From the entries below, reproduce exactly the line containing "# Recent Activity", the line containing "[[Back to Model", and every line in between, with nothing added.

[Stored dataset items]

++++++++++

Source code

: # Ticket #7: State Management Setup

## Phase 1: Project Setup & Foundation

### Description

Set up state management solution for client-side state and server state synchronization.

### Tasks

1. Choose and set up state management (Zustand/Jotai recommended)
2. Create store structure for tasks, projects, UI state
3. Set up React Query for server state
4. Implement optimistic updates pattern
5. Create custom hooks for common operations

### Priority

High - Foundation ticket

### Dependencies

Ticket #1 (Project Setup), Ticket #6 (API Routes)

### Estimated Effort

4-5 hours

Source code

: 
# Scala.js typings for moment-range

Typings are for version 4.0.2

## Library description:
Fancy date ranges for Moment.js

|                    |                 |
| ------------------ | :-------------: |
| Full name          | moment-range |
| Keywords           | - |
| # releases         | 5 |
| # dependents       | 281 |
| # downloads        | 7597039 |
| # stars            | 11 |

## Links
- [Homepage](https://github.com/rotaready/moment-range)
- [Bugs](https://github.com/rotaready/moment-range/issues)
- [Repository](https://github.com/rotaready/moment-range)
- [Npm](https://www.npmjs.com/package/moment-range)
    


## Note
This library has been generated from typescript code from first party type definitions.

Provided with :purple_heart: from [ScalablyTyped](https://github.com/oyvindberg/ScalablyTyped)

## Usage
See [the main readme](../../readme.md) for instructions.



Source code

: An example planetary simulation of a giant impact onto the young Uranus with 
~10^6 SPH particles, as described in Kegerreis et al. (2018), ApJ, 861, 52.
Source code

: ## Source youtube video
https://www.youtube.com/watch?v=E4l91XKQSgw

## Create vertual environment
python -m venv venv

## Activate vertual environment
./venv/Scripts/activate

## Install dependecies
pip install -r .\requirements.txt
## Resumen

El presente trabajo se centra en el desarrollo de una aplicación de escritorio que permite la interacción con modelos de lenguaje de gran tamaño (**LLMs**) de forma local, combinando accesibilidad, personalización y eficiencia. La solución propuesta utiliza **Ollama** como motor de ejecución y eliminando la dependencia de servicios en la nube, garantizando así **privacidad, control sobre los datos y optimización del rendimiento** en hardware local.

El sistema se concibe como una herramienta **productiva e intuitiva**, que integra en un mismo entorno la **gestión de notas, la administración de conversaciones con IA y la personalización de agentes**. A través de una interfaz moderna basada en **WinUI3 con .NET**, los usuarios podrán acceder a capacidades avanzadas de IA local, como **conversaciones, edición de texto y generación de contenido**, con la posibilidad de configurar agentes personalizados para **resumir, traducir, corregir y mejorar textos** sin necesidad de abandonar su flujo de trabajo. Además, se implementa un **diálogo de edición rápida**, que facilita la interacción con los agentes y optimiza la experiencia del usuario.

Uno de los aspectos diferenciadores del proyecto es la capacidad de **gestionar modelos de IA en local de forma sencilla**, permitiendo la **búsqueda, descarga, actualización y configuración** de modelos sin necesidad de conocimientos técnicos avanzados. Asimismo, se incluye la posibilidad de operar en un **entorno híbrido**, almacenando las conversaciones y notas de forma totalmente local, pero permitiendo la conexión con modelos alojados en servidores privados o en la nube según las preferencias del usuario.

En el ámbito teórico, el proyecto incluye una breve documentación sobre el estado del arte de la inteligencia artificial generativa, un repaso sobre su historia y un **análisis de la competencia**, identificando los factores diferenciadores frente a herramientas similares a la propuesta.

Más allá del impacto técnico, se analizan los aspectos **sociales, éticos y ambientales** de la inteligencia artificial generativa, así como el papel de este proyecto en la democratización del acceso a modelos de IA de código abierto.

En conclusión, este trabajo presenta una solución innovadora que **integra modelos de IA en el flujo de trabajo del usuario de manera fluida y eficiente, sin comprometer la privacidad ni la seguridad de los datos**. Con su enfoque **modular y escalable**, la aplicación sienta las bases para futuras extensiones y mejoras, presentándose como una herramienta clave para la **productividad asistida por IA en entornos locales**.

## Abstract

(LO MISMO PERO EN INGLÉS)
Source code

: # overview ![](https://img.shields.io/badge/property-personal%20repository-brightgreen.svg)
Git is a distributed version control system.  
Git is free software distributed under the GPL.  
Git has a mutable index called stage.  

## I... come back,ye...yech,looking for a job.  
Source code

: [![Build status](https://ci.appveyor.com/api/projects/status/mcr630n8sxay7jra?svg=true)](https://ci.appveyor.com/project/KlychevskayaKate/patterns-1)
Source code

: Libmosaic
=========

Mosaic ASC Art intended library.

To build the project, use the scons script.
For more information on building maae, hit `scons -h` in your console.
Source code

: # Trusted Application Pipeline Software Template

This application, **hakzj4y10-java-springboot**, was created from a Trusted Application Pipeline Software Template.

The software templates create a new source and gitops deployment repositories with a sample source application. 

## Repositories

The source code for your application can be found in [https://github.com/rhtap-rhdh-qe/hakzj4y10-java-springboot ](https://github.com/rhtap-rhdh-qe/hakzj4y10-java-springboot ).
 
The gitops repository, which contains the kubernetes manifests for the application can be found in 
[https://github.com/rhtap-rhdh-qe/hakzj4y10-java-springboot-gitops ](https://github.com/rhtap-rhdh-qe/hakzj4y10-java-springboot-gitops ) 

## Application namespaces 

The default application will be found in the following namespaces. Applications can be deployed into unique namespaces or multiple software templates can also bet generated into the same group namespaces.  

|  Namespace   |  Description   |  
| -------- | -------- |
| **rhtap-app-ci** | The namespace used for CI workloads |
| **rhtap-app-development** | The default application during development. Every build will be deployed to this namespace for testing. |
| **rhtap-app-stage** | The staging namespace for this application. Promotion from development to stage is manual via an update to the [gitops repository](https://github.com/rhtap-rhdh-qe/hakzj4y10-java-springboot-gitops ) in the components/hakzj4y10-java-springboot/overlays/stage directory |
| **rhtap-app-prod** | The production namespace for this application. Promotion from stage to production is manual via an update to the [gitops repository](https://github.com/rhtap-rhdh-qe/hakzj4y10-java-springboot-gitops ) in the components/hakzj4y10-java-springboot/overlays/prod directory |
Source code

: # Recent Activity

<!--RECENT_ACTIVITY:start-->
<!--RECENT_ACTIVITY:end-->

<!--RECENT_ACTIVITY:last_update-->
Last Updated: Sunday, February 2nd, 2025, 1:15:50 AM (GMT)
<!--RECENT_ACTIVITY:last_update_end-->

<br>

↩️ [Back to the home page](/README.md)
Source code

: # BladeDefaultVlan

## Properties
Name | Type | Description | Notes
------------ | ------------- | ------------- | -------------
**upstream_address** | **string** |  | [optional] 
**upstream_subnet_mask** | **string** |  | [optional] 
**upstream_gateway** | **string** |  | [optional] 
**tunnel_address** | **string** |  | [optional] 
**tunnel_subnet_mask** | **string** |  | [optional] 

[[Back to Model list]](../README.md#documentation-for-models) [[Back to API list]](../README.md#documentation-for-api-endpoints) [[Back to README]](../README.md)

++++++++++

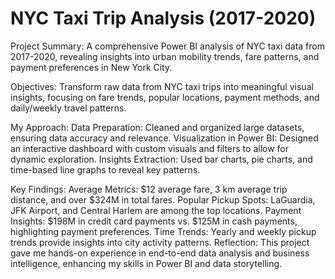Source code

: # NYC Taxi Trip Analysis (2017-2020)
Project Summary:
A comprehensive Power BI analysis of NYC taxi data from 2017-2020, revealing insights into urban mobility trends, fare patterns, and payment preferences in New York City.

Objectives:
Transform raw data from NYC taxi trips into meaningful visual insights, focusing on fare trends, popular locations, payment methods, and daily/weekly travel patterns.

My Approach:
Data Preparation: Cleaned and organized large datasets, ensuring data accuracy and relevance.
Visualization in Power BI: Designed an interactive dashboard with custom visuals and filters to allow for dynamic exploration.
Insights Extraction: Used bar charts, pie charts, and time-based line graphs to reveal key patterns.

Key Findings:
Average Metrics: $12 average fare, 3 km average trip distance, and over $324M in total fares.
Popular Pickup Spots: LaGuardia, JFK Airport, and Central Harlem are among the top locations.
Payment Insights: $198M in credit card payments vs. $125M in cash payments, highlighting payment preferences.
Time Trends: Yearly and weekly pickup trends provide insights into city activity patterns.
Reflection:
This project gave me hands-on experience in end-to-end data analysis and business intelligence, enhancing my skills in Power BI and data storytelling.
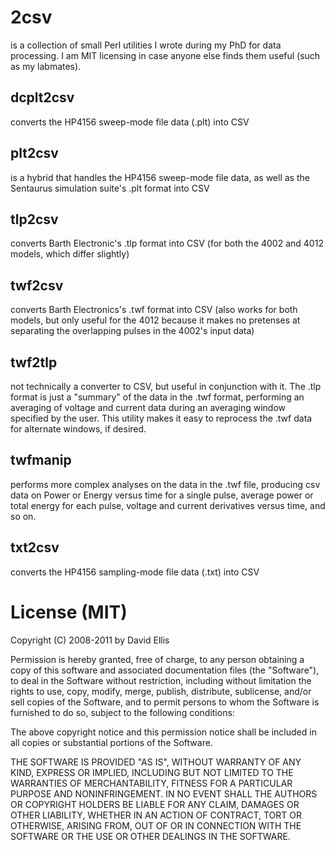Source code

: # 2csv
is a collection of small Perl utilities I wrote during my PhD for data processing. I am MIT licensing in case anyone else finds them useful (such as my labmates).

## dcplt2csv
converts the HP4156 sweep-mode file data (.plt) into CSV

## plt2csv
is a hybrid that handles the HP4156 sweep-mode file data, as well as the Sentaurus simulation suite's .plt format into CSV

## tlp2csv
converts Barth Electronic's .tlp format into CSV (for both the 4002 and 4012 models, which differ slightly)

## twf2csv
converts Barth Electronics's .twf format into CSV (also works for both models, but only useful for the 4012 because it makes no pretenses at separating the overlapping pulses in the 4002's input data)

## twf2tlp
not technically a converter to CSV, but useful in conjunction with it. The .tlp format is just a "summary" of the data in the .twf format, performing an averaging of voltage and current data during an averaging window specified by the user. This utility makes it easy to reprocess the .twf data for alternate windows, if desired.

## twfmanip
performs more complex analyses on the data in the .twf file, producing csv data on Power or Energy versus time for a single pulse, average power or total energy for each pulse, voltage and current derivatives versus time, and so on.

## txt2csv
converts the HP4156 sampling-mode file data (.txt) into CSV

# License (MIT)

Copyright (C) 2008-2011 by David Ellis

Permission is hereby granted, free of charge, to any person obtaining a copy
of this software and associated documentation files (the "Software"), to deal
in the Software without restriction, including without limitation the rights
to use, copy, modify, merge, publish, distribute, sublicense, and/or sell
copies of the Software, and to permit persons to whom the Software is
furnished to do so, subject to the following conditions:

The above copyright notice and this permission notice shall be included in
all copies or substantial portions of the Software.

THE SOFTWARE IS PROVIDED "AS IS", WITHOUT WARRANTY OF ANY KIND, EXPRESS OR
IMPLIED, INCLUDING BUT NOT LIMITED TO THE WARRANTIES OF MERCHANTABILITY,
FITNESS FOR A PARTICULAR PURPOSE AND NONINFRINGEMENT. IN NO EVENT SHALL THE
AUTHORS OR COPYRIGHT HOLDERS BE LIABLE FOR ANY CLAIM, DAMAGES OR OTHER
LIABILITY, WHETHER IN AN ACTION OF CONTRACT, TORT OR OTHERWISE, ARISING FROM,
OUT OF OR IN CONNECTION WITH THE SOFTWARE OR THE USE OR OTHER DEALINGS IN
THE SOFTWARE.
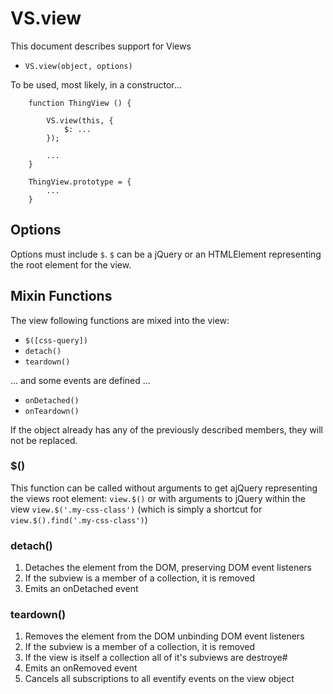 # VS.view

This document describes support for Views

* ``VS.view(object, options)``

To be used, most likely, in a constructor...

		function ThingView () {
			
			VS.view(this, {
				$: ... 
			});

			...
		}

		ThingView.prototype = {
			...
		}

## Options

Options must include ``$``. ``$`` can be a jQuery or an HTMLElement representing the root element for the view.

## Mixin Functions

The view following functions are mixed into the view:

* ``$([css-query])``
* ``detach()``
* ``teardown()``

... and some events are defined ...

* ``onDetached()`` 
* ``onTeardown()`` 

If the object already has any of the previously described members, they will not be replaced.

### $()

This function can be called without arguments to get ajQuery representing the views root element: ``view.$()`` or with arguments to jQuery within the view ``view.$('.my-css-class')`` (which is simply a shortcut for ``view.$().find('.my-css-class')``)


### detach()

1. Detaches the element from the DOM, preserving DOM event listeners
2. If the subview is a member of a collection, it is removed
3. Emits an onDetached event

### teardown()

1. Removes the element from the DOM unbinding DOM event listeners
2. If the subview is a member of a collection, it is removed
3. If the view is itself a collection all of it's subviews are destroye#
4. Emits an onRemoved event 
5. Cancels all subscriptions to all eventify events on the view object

++++++++++

= Final answer =
: # Recent Activity

<!--RECENT_ACTIVITY:start-->
<!--RECENT_ACTIVITY:end-->

<!--RECENT_ACTIVITY:last_update-->
Last Updated: Sunday, February 2nd, 2025, 1:15:50 AM (GMT)
<!--RECENT_ACTIVITY:last_update_end-->

<br>

↩️ [Back to the home page](/README.md)
Source code

: # BladeDefaultVlan

## Properties
Name | Type | Description | Notes
------------ | ------------- | ------------- | -------------
**upstream_address** | **string** |  | [optional] 
**upstream_subnet_mask** | **string** |  | [optional] 
**upstream_gateway** | **string** |  | [optional] 
**tunnel_address** | **string** |  | [optional] 
**tunnel_subnet_mask** | **string** |  | [optional] 

[[Back to Model list]](../README.md#documentation-for-models) [[Back to API list]](../README.md#documentation-for-api-endpoints) [[Back to README]](../README.md)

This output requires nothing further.